Selama janin masih dalam kandungan, kulit terbungkus dalam rahim dan cairan ketuban, dan setelah lahir, “keamanan” dan “tekanan” yang dirasakan oleh kulit hilang. Ini adalah sumber inti dari kelaparan kulit. Ini adalah saat ketika semua orang membutuhkan banyak pelukan dan sentuhan, baik secara fisik maupun psikologis, tetapi kebanyakan orang merasa sulit untuk menyadari bahwa mereka mengharapkan gerakan sederhana ini.

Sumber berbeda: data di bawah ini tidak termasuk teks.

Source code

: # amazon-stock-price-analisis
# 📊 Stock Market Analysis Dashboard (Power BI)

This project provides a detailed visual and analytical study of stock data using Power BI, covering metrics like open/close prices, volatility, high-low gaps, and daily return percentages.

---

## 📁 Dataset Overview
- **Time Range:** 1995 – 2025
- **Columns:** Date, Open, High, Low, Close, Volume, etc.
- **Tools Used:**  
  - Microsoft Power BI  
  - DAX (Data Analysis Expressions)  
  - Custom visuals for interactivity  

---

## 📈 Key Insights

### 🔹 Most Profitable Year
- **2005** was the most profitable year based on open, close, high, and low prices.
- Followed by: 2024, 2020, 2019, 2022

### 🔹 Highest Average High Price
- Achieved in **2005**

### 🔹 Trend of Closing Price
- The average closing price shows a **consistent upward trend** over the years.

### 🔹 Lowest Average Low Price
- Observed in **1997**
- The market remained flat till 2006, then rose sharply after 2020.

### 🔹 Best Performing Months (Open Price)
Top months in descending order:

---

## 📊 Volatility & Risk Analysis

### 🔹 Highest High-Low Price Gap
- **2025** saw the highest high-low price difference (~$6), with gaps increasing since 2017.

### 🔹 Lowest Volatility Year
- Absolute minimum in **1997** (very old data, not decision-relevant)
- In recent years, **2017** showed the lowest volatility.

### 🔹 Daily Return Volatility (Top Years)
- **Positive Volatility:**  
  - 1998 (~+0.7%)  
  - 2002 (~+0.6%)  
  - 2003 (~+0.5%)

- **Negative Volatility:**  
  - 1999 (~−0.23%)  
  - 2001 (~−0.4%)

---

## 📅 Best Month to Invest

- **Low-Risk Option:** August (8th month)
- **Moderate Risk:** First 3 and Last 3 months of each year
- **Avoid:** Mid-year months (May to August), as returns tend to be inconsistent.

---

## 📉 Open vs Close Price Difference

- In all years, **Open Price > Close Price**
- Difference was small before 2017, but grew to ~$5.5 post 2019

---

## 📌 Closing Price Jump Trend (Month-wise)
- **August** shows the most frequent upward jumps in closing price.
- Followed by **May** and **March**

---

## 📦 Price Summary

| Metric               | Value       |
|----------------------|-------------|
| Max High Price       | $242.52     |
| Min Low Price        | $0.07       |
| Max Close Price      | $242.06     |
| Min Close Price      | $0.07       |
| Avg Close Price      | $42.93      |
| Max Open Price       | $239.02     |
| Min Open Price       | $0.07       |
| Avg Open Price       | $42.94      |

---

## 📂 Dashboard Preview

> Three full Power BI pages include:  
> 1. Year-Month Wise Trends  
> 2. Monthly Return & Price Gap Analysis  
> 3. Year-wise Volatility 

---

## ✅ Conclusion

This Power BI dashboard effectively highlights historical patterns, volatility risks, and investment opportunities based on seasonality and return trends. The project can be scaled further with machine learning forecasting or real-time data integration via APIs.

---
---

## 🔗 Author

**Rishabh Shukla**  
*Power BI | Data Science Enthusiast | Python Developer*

Penelitian medis menunjukkan bahwa bayi yang mempertahankan banyak kontak kulit-ke-kulit dengan orang tuanya dalam 100 hari pertama kehidupannya akan memiliki rasa aman yang lebih solid. Beberapa orang mungkin terus mengalami kelaparan kulit di masa dewasa karena pengasuhan pribadi di mana harapan ini tidak terpenuhi, termasuk trauma di masa kanak-kanak dan masa kanak-kanak, sejarah pengkhianatan, dan perselisihan dalam kehidupan keluarga.”